What is required -> Exactly as written, transcribe the lines that run from the one containing "Zudem steht dadurch" to the end of the records below.

————

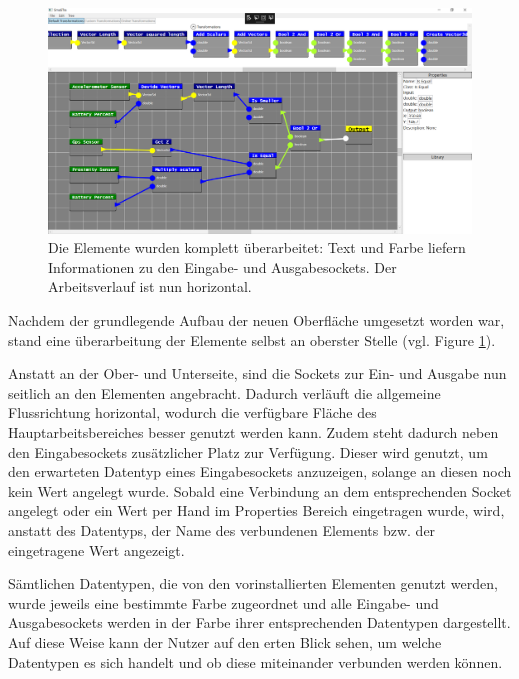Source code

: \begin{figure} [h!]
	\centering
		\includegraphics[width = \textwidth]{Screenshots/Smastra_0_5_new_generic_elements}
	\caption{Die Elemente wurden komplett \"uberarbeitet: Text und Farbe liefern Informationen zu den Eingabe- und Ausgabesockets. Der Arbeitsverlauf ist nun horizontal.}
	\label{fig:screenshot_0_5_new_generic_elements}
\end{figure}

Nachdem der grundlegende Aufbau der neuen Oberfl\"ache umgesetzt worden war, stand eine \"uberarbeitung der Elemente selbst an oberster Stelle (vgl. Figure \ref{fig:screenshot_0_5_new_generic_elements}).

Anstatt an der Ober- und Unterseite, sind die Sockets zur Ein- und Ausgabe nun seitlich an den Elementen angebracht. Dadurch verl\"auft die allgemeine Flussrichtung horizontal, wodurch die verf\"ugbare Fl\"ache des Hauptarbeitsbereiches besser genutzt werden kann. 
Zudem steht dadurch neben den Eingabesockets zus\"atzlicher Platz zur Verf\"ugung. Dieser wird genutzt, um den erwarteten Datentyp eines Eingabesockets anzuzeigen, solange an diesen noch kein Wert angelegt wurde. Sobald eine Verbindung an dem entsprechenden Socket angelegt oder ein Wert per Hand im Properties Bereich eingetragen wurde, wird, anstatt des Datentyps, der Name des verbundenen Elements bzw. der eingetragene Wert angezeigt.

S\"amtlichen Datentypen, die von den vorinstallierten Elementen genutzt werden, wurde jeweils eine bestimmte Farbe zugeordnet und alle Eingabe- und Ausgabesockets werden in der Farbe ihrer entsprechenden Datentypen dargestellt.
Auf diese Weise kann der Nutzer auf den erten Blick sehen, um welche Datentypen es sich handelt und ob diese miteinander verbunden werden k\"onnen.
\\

————

Exercise result ->
Zudem steht dadurch neben den Eingabesockets zus\"atzlicher Platz zur Verf\"ugung. Dieser wird genutzt, um den erwarteten Datentyp eines Eingabesockets anzuzeigen, solange an diesen noch kein Wert angelegt wurde. Sobald eine Verbindung an dem entsprechenden Socket angelegt oder ein Wert per Hand im Properties Bereich eingetragen wurde, wird, anstatt des Datentyps, der Name des verbundenen Elements bzw. der eingetragene Wert angezeigt.

S\"amtlichen Datentypen, die von den vorinstallierten Elementen genutzt werden, wurde jeweils eine bestimmte Farbe zugeordnet und alle Eingabe- und Ausgabesockets werden in der Farbe ihrer entsprechenden Datentypen dargestellt.
Auf diese Weise kann der Nutzer auf den erten Blick sehen, um welche Datentypen es sich handelt und ob diese miteinander verbunden werden k\"onnen.
\\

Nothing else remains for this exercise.